We found that, when compared to no intervention, any psychosocial treatment: reduced the dropout rate (risk ratio (RR): 0.83, 95% confidence interval (CI) 0.76 to −0.91, 24 studies, 3393 participants, moderate quality evidence); increased continuous abstinence at the end of treatment (RR: 2.14, 95% CI 1.27 to −3.59, 8 studies, 1241 participants, low quality evidence); did not significantly increase continuous abstinence at the longest follow-up (RR: 2.12, 95% CI 0.77 to −5.86, 4 studies, 324 participants, low quality evidence); significantly increased the longest period of abstinence: (standardised mean difference (SMD): 0.48, 95% CI 0.34 to 0.63, 10 studies, 1354 participants, high quality evidence). However, it should be noted that the in the vast majority of the studies in this comparison the specific psychosocial treatment assessed in the experimental arm was given in add on to treatment as usual or to another specific psychosocial or pharmacological treatment which was received by both groups. So, many of the control groups in this comparison were not really untreated. Receiving some amount of treatment is not the same as not receiving any intervention, so we could argue that the overall effect of the experimental psychosocial treatment could be smaller if given in add on to TAU or to another intervention than if given to participants not receiving any intervention; this could translate to a smaller magnitude of the effect of the psychosocial intervention when it is given in add on.

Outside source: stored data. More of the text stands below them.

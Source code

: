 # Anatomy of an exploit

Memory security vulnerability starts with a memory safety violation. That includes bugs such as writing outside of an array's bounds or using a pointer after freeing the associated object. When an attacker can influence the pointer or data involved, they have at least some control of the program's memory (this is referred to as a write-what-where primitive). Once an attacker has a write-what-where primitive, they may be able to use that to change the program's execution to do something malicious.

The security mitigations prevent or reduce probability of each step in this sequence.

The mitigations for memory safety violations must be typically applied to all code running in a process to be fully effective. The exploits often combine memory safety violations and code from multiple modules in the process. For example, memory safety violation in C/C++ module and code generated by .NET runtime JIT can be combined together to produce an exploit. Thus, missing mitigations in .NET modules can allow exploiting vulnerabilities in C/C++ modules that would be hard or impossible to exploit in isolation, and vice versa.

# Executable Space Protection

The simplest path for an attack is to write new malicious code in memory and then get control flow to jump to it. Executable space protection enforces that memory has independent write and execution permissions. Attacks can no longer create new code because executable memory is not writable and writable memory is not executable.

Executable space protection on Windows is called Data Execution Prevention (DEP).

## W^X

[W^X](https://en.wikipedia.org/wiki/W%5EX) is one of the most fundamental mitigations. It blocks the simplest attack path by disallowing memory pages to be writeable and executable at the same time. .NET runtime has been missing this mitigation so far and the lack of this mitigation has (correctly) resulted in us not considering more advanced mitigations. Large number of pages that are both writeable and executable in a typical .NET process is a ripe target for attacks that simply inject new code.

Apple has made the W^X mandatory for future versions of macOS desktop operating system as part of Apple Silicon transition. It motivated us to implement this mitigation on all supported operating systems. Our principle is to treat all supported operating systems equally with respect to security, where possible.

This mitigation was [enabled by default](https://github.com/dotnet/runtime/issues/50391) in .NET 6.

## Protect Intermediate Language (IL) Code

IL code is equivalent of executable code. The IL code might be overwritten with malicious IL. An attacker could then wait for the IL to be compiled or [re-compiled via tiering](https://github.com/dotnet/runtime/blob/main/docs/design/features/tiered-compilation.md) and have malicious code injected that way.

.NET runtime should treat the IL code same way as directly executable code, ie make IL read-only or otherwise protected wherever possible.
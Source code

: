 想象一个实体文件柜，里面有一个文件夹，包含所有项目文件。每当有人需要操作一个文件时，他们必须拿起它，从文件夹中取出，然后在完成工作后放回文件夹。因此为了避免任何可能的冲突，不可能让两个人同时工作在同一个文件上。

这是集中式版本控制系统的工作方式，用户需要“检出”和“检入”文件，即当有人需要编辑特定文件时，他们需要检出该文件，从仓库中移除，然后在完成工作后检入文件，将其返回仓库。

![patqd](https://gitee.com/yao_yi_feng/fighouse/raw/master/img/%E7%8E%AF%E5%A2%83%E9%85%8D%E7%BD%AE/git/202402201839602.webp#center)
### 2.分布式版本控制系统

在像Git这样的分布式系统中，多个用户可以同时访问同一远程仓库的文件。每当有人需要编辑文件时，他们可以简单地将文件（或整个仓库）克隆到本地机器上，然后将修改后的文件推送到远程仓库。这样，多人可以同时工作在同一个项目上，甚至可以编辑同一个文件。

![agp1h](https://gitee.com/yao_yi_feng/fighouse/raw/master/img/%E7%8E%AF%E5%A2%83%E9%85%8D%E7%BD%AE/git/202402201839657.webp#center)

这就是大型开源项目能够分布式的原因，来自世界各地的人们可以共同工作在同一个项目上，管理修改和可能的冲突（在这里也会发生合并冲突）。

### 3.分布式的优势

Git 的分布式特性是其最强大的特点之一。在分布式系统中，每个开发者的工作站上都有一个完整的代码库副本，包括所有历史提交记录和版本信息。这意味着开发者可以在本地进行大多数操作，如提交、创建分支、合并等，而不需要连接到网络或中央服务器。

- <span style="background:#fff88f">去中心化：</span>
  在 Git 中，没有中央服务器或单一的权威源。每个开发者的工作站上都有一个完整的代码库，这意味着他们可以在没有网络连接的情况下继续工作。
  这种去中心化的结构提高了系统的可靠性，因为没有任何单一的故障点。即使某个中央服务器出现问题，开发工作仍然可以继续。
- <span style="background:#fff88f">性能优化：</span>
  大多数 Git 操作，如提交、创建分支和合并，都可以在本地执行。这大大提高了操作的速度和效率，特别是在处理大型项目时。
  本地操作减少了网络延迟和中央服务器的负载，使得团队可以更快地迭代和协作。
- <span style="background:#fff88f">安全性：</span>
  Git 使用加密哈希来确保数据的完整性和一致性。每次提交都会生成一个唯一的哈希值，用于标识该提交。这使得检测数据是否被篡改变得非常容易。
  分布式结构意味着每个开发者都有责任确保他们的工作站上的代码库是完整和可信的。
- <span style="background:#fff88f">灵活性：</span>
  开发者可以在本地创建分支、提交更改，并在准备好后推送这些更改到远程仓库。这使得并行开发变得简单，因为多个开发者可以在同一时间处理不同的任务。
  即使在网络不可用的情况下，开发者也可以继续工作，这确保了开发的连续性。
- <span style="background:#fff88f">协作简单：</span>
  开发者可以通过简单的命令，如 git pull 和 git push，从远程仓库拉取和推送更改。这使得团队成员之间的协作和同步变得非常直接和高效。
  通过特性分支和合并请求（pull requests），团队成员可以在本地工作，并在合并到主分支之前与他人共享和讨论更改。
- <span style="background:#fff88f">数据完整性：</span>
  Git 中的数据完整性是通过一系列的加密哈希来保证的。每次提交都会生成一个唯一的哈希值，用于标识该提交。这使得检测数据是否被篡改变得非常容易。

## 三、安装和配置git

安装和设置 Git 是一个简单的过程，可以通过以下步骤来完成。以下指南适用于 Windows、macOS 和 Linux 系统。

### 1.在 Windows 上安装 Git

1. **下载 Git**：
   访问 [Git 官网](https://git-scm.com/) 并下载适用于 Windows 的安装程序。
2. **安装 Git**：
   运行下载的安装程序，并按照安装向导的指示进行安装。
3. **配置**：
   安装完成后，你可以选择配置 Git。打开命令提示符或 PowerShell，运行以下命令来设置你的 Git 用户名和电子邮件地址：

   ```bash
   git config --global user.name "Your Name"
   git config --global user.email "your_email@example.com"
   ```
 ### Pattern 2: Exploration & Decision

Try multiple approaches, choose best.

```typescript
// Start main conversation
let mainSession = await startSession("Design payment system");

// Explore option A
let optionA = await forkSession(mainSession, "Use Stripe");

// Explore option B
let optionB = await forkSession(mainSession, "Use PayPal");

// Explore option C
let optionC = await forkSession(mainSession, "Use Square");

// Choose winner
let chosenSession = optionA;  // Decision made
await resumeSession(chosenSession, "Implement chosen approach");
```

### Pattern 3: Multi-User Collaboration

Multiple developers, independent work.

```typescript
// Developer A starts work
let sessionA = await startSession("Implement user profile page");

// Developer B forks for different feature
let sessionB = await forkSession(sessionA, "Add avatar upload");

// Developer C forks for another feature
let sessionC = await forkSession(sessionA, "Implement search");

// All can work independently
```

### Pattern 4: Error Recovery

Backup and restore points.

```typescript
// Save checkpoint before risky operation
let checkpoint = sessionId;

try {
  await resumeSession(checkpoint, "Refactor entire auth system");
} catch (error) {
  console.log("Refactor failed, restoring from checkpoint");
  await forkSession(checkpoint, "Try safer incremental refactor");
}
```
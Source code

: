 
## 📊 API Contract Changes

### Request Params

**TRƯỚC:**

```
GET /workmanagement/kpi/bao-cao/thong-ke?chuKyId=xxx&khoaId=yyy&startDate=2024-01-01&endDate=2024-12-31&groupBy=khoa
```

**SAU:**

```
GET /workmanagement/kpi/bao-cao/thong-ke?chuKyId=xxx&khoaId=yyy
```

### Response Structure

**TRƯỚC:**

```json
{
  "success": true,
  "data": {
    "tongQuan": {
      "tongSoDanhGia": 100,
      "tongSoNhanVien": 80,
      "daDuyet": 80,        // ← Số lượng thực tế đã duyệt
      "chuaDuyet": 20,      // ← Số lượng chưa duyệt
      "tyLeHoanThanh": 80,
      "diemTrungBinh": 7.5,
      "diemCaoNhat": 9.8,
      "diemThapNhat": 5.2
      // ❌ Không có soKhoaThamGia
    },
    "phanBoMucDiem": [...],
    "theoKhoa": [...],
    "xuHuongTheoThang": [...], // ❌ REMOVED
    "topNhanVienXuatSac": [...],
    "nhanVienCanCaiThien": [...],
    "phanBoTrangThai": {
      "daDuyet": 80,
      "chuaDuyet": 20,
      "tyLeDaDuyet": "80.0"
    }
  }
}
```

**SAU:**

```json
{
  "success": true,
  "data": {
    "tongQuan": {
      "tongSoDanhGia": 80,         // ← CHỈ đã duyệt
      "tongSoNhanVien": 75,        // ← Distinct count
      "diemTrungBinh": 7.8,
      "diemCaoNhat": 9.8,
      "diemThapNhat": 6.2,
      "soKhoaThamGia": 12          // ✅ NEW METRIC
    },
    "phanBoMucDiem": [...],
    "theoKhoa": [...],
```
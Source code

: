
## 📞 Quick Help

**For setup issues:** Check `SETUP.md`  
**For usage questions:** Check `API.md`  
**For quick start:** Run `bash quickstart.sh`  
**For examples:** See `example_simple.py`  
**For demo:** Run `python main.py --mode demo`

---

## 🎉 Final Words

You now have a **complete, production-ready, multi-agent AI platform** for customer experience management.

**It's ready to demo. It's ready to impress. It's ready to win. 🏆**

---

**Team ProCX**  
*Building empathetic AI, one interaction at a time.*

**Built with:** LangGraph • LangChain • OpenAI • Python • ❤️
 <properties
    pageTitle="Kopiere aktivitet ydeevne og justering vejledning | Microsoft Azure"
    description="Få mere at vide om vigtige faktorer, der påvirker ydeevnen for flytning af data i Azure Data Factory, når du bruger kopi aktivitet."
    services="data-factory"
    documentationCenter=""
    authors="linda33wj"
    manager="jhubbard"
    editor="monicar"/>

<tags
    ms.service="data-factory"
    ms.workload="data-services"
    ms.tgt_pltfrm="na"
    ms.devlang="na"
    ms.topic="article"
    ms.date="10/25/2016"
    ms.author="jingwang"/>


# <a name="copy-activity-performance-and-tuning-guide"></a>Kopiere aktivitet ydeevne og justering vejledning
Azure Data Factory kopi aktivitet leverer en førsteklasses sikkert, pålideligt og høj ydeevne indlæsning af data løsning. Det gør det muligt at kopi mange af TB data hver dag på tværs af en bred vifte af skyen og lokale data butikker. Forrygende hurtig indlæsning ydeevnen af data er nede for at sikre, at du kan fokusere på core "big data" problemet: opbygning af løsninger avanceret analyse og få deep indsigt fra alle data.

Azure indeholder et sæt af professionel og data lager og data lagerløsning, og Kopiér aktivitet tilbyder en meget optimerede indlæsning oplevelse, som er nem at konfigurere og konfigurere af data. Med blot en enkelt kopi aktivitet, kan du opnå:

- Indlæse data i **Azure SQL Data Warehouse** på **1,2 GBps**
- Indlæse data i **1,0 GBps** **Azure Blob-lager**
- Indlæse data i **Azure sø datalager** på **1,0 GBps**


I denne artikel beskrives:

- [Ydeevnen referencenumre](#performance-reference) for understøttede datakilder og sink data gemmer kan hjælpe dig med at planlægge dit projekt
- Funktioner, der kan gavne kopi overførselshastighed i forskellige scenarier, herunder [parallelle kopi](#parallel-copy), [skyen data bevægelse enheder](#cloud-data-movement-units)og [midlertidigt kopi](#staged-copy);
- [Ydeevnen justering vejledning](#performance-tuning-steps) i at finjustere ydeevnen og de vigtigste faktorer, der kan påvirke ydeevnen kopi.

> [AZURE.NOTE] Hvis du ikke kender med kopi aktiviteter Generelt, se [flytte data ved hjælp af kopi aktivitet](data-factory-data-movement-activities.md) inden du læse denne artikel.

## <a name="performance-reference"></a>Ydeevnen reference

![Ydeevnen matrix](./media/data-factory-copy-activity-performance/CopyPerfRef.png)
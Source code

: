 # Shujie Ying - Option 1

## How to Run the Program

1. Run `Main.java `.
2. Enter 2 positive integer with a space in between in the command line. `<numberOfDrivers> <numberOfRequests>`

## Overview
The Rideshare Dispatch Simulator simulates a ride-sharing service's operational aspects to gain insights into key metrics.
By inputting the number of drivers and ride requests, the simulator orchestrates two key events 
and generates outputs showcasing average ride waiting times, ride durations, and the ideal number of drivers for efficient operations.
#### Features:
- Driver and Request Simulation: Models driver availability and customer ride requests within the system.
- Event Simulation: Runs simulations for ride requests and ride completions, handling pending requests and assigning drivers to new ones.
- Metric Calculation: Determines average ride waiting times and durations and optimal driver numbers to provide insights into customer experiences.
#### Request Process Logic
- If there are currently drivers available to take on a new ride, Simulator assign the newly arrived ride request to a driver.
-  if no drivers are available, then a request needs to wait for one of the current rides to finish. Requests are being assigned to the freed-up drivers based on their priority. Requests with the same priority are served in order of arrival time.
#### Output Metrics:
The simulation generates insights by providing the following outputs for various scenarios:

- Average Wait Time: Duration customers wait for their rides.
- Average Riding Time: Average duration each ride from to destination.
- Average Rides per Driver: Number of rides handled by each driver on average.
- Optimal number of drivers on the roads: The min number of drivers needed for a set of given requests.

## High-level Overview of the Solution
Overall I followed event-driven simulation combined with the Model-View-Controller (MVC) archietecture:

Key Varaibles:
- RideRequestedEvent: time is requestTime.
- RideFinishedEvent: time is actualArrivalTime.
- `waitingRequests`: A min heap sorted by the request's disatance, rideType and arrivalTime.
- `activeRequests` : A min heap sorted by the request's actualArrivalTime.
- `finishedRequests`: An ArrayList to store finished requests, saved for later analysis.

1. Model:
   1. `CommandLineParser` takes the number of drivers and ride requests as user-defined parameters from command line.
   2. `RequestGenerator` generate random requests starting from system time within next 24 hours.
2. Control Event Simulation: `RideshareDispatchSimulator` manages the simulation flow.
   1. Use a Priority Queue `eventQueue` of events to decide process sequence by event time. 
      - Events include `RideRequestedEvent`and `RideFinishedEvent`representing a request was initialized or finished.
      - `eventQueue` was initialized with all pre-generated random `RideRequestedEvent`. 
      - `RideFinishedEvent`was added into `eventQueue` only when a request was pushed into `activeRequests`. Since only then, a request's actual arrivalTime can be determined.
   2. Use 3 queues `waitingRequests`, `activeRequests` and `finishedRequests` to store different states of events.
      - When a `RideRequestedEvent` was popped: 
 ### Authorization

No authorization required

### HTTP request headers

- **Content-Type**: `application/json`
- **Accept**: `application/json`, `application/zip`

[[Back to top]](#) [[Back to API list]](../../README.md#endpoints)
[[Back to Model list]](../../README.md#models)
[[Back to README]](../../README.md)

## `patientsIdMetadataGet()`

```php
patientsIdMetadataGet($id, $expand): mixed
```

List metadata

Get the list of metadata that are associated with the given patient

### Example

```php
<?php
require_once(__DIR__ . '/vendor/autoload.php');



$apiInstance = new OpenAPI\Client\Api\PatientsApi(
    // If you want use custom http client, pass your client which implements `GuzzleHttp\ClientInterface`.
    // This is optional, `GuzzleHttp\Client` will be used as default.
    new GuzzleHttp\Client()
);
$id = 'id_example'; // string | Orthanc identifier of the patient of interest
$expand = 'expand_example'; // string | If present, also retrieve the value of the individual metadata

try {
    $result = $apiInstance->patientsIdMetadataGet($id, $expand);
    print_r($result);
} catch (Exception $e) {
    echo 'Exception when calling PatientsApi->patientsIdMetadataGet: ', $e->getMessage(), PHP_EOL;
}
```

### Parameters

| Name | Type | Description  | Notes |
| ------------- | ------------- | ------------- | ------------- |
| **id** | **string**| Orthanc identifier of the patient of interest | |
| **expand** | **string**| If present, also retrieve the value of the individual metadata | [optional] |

When compared to TAU, any psychosocial treatment reduced dropout rate (RR: 0.72, 95% CI 0.59 to 0.89, 6 studies, 516 participants, moderate quality evidence), did not increase continuous abstinence at the end of treatment (RR: 1.27, 95% CI 0.94 to 1.72, 2 studies, 224 participants, low quality evidence), did not increase longest period of abstinence (MD −3.15 days, 95% CI −10.35 to 4.05, 1 study, 110 participants, low quality evidence). No studies in this comparison assessed the outcome of continuous abstinence at longest follow-up.
There were few studies comparing two or more psychosocial interventions, with small sample sizes and considerable heterogeneity in terms of the types of interventions assessed. None reported significant results.
None of the studies reported harms related to psychosocial interventions.